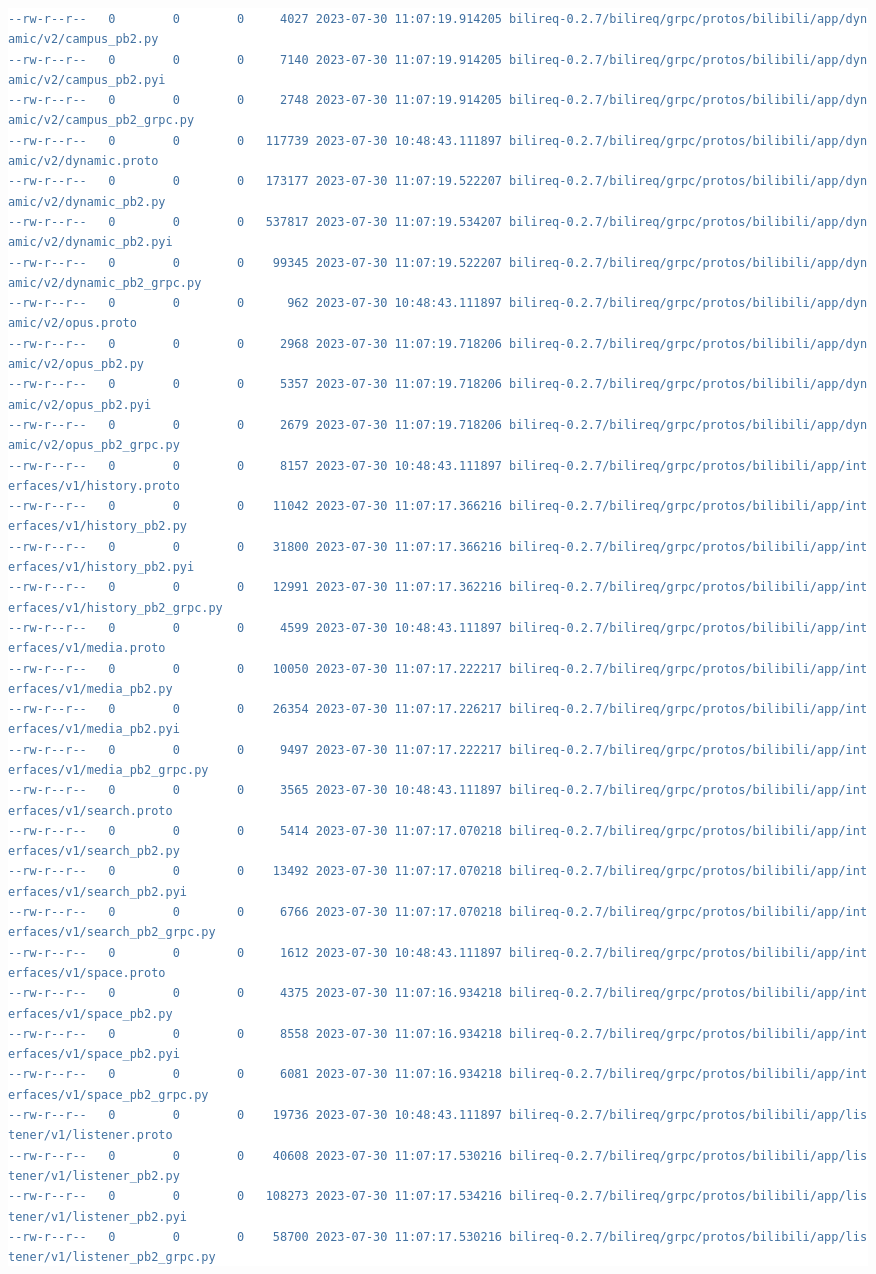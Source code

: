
 ```diff
--rw-r--r--   0        0        0     4027 2023-07-30 11:07:19.914205 bilireq-0.2.7/bilireq/grpc/protos/bilibili/app/dynamic/v2/campus_pb2.py
--rw-r--r--   0        0        0     7140 2023-07-30 11:07:19.914205 bilireq-0.2.7/bilireq/grpc/protos/bilibili/app/dynamic/v2/campus_pb2.pyi
--rw-r--r--   0        0        0     2748 2023-07-30 11:07:19.914205 bilireq-0.2.7/bilireq/grpc/protos/bilibili/app/dynamic/v2/campus_pb2_grpc.py
--rw-r--r--   0        0        0   117739 2023-07-30 10:48:43.111897 bilireq-0.2.7/bilireq/grpc/protos/bilibili/app/dynamic/v2/dynamic.proto
--rw-r--r--   0        0        0   173177 2023-07-30 11:07:19.522207 bilireq-0.2.7/bilireq/grpc/protos/bilibili/app/dynamic/v2/dynamic_pb2.py
--rw-r--r--   0        0        0   537817 2023-07-30 11:07:19.534207 bilireq-0.2.7/bilireq/grpc/protos/bilibili/app/dynamic/v2/dynamic_pb2.pyi
--rw-r--r--   0        0        0    99345 2023-07-30 11:07:19.522207 bilireq-0.2.7/bilireq/grpc/protos/bilibili/app/dynamic/v2/dynamic_pb2_grpc.py
--rw-r--r--   0        0        0      962 2023-07-30 10:48:43.111897 bilireq-0.2.7/bilireq/grpc/protos/bilibili/app/dynamic/v2/opus.proto
--rw-r--r--   0        0        0     2968 2023-07-30 11:07:19.718206 bilireq-0.2.7/bilireq/grpc/protos/bilibili/app/dynamic/v2/opus_pb2.py
--rw-r--r--   0        0        0     5357 2023-07-30 11:07:19.718206 bilireq-0.2.7/bilireq/grpc/protos/bilibili/app/dynamic/v2/opus_pb2.pyi
--rw-r--r--   0        0        0     2679 2023-07-30 11:07:19.718206 bilireq-0.2.7/bilireq/grpc/protos/bilibili/app/dynamic/v2/opus_pb2_grpc.py
--rw-r--r--   0        0        0     8157 2023-07-30 10:48:43.111897 bilireq-0.2.7/bilireq/grpc/protos/bilibili/app/interfaces/v1/history.proto
--rw-r--r--   0        0        0    11042 2023-07-30 11:07:17.366216 bilireq-0.2.7/bilireq/grpc/protos/bilibili/app/interfaces/v1/history_pb2.py
--rw-r--r--   0        0        0    31800 2023-07-30 11:07:17.366216 bilireq-0.2.7/bilireq/grpc/protos/bilibili/app/interfaces/v1/history_pb2.pyi
--rw-r--r--   0        0        0    12991 2023-07-30 11:07:17.362216 bilireq-0.2.7/bilireq/grpc/protos/bilibili/app/interfaces/v1/history_pb2_grpc.py
--rw-r--r--   0        0        0     4599 2023-07-30 10:48:43.111897 bilireq-0.2.7/bilireq/grpc/protos/bilibili/app/interfaces/v1/media.proto
--rw-r--r--   0        0        0    10050 2023-07-30 11:07:17.222217 bilireq-0.2.7/bilireq/grpc/protos/bilibili/app/interfaces/v1/media_pb2.py
--rw-r--r--   0        0        0    26354 2023-07-30 11:07:17.226217 bilireq-0.2.7/bilireq/grpc/protos/bilibili/app/interfaces/v1/media_pb2.pyi
--rw-r--r--   0        0        0     9497 2023-07-30 11:07:17.222217 bilireq-0.2.7/bilireq/grpc/protos/bilibili/app/interfaces/v1/media_pb2_grpc.py
--rw-r--r--   0        0        0     3565 2023-07-30 10:48:43.111897 bilireq-0.2.7/bilireq/grpc/protos/bilibili/app/interfaces/v1/search.proto
--rw-r--r--   0        0        0     5414 2023-07-30 11:07:17.070218 bilireq-0.2.7/bilireq/grpc/protos/bilibili/app/interfaces/v1/search_pb2.py
--rw-r--r--   0        0        0    13492 2023-07-30 11:07:17.070218 bilireq-0.2.7/bilireq/grpc/protos/bilibili/app/interfaces/v1/search_pb2.pyi
--rw-r--r--   0        0        0     6766 2023-07-30 11:07:17.070218 bilireq-0.2.7/bilireq/grpc/protos/bilibili/app/interfaces/v1/search_pb2_grpc.py
--rw-r--r--   0        0        0     1612 2023-07-30 10:48:43.111897 bilireq-0.2.7/bilireq/grpc/protos/bilibili/app/interfaces/v1/space.proto
--rw-r--r--   0        0        0     4375 2023-07-30 11:07:16.934218 bilireq-0.2.7/bilireq/grpc/protos/bilibili/app/interfaces/v1/space_pb2.py
--rw-r--r--   0        0        0     8558 2023-07-30 11:07:16.934218 bilireq-0.2.7/bilireq/grpc/protos/bilibili/app/interfaces/v1/space_pb2.pyi
--rw-r--r--   0        0        0     6081 2023-07-30 11:07:16.934218 bilireq-0.2.7/bilireq/grpc/protos/bilibili/app/interfaces/v1/space_pb2_grpc.py
--rw-r--r--   0        0        0    19736 2023-07-30 10:48:43.111897 bilireq-0.2.7/bilireq/grpc/protos/bilibili/app/listener/v1/listener.proto
--rw-r--r--   0        0        0    40608 2023-07-30 11:07:17.530216 bilireq-0.2.7/bilireq/grpc/protos/bilibili/app/listener/v1/listener_pb2.py
--rw-r--r--   0        0        0   108273 2023-07-30 11:07:17.534216 bilireq-0.2.7/bilireq/grpc/protos/bilibili/app/listener/v1/listener_pb2.pyi
--rw-r--r--   0        0        0    58700 2023-07-30 11:07:17.530216 bilireq-0.2.7/bilireq/grpc/protos/bilibili/app/listener/v1/listener_pb2_grpc.py
```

**TASK REQUIREMENTS**.
Count every line of the material above that holds the string "listener", then state only the total.

**YOUR SOLUTION**.
4